Nel panorama delle tecnologie digitali contemporanee, l’intelligenza artificiale sta assumendo un ruolo sempre più simile a quello di un’infrastruttura culturale, capace non solo di supportare attività operative ma anche di raccontare, in modo implicito, chi siamo e come lavoriamo. In questa direzione si inserisce “Your Year with ChatGPT”, l’iniziativa con cui OpenAI propone una sintesi narrativa dell’anno trascorso dialogando con ChatGPT, trasformando l’interazione uomo-macchina in un racconto strutturato e leggibile.
L’idea di un recap annuale applicato all’uso dell’intelligenza artificiale segna un passaggio importante. Non si tratta soltanto di un riepilogo statistico, ma di un tentativo di rendere visibile il valore accumulato nel tempo attraverso l’uso quotidiano dell’AI. Le conversazioni, le domande, i progetti e le riflessioni che hanno attraversato l’anno diventano materia narrativa, restituendo all’utente una fotografia sintetica ma significativa del proprio rapporto con la tecnologia.
Dal punto di vista operativo, l’accesso a “Your Year with ChatGPT” è attualmente limitato ad alcuni Paesi anglofoni, tra cui Stati Uniti, Regno Unito, Canada, Nuova Zelanda e Australia.
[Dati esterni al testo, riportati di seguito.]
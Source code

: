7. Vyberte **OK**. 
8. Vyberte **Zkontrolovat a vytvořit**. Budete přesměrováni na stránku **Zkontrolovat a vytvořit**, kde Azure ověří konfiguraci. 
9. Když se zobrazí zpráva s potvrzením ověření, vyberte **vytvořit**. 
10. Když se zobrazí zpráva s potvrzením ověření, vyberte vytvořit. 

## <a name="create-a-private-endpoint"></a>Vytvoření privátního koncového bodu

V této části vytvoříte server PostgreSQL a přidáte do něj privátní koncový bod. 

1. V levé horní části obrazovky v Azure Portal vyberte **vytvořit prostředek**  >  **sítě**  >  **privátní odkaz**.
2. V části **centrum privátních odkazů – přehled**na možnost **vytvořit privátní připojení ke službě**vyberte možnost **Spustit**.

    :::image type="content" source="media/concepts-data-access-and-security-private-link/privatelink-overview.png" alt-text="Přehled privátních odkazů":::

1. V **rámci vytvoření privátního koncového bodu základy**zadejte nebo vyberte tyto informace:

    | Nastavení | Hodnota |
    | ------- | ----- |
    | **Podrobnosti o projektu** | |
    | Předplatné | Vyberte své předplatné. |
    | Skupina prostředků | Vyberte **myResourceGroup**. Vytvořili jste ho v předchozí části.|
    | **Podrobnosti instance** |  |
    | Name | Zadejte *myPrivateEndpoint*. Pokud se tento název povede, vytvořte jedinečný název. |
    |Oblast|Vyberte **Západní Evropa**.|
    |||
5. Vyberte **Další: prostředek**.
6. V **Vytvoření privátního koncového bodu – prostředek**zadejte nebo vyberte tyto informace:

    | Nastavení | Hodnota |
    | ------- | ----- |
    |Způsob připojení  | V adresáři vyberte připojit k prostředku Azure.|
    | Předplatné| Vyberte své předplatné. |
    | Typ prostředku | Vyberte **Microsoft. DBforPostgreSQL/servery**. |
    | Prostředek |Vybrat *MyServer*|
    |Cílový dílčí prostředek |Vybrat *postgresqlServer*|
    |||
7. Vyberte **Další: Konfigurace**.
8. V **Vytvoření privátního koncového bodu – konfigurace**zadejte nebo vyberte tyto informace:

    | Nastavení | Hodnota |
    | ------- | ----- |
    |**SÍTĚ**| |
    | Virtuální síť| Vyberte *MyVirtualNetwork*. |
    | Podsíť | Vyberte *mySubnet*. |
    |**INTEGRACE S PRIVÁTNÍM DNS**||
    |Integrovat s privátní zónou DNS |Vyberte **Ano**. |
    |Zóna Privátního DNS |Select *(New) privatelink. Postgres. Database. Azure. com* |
La funzione richiede l’attivazione della cronologia delle chat e delle opzioni di memoria, elementi che consentono all’AI di costruire una visione coerente e continuativa dell’esperienza dell’utente. È una scelta che apre anche una riflessione più ampia sul rapporto tra personalizzazione, trasparenza e controllo dei dati, temi centrali per chi, come noi di isek.AI Lab, lavora quotidianamente sulla progettazione responsabile di sistemi intelligenti.
Una volta disponibile, il recap si presenta come un’esperienza fluida e integrata. Può essere richiamato direttamente dall’interfaccia principale oppure attraverso una richiesta esplicita al sistema. L’accesso non è riservato esclusivamente agli utenti premium: anche chi utilizza la versione gratuita può visualizzarlo, a condizione di aver avuto un livello di interazione sufficiente durante l’anno. Questo dettaglio è tutt’altro che secondario, perché sottolinea come il valore non risieda nell’abbonamento, ma nella qualità e nella continuità del dialogo con l’AI.
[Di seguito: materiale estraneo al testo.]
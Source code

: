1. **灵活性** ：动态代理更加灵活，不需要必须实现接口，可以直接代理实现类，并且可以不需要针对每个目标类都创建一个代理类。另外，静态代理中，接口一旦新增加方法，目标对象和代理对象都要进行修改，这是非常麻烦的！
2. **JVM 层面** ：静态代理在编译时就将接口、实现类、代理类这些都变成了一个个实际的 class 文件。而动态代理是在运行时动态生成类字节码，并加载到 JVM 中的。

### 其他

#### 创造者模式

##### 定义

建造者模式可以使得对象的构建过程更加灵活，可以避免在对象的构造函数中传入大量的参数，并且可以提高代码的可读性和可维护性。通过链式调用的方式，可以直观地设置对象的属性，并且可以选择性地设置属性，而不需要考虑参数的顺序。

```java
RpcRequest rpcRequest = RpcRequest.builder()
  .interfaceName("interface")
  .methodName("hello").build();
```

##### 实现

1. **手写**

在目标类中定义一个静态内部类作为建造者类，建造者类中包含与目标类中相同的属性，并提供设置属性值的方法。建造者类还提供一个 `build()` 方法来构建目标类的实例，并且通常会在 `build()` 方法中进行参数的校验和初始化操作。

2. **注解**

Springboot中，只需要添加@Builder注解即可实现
Il contenuto del recap va oltre la semplice elencazione di dati. L’intelligenza artificiale restituisce una rappresentazione visiva generata appositamente, una sorta di ritratto concettuale che sintetizza i temi affrontati e lo stile di utilizzo dell’utente. Accanto a questa componente creativa emergono informazioni quantitative, come il volume delle interazioni e i momenti di maggiore attività, che aiutano a comprendere quando e come l’AI è stata integrata nei flussi di lavoro o nei processi decisionali.
Particolarmente interessante è la classificazione dei temi ricorrenti e del profilo d’uso. L’AI individua pattern, interessi prevalenti e modalità di interazione, restituendo un’identità funzionale che racconta se ChatGPT è stato utilizzato prevalentemente come supporto creativo, strumento analitico, assistente operativo o spazio di esplorazione concettuale. In questo senso, il recap diventa uno strumento di autoanalisi, utile non solo a livello personale ma anche professionale, soprattutto per aziende e team che stanno valutando come integrare l’AI in modo strutturato nei propri processi.
Da osservatori e operatori del settore, in isek.AI Lab leggiamo questa iniziativa come un segnale chiaro della maturazione dell’intelligenza artificiale. L’AI non è più soltanto un motore di risposta, ma un sistema capace di riflettere sull’esperienza che costruisce insieme all’utente. Questo approccio è coerente con la nostra visione: progettare soluzioni di intelligenza artificiale che non siano meri strumenti, ma partner intelligenti in grado di generare valore, consapevolezza e creatività.
Resta aperta, almeno per ora, la questione della disponibilità in Italia e in altri Paesi europei. L’assenza del recap alle nostre latitudini non riduce però la portata del messaggio. “Your Year with ChatGPT” anticipa una tendenza destinata a consolidarsi: l’AI come sistema che accompagna, misura e racconta il lavoro umano, rendendo visibile ciò che spesso resta invisibile nei processi digitali.
In definitiva, questo recap annuale non è un semplice esercizio di stile. È un indicatore di come l’intelligenza artificiale stia evolvendo verso forme sempre più integrate, narrative e orientate alla relazione. Ed è proprio in questa direzione che, come isek.AI Lab, continuiamo a sviluppare servizi e strategie che aiutino persone e organizzazioni a trasformare l’uso dell’AI in un vantaggio reale, sostenibile e consapevole.